*Data for the task:*
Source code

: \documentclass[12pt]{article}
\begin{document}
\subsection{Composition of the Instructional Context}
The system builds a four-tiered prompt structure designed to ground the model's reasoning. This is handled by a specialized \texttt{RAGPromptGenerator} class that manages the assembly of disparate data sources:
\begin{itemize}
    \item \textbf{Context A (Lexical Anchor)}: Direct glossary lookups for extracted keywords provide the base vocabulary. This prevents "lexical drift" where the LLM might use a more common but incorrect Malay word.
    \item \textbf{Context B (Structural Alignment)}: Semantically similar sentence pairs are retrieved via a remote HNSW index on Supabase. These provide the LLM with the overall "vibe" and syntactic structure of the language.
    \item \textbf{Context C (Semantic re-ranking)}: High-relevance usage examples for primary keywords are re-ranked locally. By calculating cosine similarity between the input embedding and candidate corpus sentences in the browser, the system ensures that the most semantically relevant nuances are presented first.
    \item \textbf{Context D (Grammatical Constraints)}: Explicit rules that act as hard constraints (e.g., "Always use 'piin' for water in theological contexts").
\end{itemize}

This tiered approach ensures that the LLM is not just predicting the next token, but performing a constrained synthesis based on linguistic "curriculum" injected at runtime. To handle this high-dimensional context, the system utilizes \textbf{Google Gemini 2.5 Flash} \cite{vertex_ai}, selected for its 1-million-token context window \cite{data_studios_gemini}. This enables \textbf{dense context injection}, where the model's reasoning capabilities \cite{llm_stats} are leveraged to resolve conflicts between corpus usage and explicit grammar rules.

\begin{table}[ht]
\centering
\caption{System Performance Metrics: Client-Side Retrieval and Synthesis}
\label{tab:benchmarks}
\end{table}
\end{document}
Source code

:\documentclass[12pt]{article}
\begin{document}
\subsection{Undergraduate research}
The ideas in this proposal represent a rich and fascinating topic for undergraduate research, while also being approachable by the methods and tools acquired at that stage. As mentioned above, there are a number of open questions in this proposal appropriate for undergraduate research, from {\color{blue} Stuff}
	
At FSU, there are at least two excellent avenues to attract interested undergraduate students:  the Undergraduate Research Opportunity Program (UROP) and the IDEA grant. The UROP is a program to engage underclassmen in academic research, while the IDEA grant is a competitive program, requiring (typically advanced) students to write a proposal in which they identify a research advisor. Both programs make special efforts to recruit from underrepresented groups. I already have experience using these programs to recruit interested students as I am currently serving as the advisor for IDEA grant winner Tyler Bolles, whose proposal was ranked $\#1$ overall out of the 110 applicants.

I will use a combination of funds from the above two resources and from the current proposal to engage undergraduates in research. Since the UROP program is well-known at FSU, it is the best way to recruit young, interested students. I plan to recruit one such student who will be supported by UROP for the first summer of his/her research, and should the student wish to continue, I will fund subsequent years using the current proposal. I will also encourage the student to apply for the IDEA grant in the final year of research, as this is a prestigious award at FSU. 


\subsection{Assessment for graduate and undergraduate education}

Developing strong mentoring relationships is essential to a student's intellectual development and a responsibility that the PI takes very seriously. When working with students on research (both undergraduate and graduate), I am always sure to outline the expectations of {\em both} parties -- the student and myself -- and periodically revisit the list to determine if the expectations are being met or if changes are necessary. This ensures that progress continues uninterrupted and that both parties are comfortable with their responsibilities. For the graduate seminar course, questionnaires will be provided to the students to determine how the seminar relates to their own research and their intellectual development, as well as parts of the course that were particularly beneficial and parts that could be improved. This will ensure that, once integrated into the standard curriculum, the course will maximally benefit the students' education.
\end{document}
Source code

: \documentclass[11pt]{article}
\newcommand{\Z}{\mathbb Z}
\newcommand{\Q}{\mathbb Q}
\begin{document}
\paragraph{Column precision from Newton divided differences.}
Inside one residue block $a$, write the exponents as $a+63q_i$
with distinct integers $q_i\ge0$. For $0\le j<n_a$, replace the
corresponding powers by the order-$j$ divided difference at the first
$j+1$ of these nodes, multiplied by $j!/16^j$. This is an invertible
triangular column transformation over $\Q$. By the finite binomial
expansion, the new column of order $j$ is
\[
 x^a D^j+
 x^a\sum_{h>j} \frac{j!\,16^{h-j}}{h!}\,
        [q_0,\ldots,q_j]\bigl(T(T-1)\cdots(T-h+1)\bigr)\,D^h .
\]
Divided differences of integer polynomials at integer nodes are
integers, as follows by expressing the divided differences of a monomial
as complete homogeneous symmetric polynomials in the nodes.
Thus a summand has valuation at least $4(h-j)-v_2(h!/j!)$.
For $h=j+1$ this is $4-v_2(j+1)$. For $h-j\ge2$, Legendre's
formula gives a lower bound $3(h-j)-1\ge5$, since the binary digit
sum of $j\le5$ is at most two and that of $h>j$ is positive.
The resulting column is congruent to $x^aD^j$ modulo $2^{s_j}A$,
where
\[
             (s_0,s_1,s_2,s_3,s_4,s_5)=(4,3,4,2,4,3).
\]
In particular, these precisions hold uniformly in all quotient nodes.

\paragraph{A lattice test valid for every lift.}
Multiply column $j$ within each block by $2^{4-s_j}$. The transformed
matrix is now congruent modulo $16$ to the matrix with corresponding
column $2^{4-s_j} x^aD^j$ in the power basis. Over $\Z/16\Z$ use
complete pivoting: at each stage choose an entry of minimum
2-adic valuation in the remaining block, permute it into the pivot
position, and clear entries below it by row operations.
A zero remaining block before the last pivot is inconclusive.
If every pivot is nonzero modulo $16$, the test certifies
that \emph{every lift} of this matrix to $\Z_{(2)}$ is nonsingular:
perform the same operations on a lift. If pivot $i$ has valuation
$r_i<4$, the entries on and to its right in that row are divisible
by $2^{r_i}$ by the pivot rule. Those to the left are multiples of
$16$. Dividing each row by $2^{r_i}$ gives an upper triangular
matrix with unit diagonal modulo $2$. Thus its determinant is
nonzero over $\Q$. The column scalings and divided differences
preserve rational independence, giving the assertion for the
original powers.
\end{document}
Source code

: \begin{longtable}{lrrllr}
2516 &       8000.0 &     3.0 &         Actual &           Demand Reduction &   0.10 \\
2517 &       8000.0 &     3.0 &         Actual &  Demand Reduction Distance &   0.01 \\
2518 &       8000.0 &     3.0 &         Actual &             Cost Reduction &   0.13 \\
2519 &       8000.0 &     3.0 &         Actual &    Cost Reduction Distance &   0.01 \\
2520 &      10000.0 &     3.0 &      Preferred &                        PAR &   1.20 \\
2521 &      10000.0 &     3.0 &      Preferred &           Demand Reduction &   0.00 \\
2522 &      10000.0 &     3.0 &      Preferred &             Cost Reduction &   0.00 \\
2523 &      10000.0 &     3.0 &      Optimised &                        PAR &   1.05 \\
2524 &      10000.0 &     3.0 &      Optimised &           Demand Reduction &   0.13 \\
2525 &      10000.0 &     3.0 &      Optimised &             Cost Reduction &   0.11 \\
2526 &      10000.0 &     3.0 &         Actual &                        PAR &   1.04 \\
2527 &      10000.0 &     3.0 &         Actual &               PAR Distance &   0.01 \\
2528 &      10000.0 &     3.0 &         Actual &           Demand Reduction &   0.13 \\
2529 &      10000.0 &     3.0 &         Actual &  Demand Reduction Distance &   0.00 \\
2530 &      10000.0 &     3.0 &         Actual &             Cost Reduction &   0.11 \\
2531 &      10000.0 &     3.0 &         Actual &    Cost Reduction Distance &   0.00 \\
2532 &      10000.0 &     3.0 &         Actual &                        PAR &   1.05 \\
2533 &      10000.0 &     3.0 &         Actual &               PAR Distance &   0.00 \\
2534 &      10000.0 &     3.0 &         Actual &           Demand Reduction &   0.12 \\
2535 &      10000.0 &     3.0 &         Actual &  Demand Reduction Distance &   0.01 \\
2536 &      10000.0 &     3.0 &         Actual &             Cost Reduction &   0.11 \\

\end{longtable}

*Assignment:* Each line in the data that holds the string "complete" must be returned.

*Written answer:*
as complete homogeneous symmetric polynomials in the nodes.
complete pivoting: at each stage choose an entry of minimum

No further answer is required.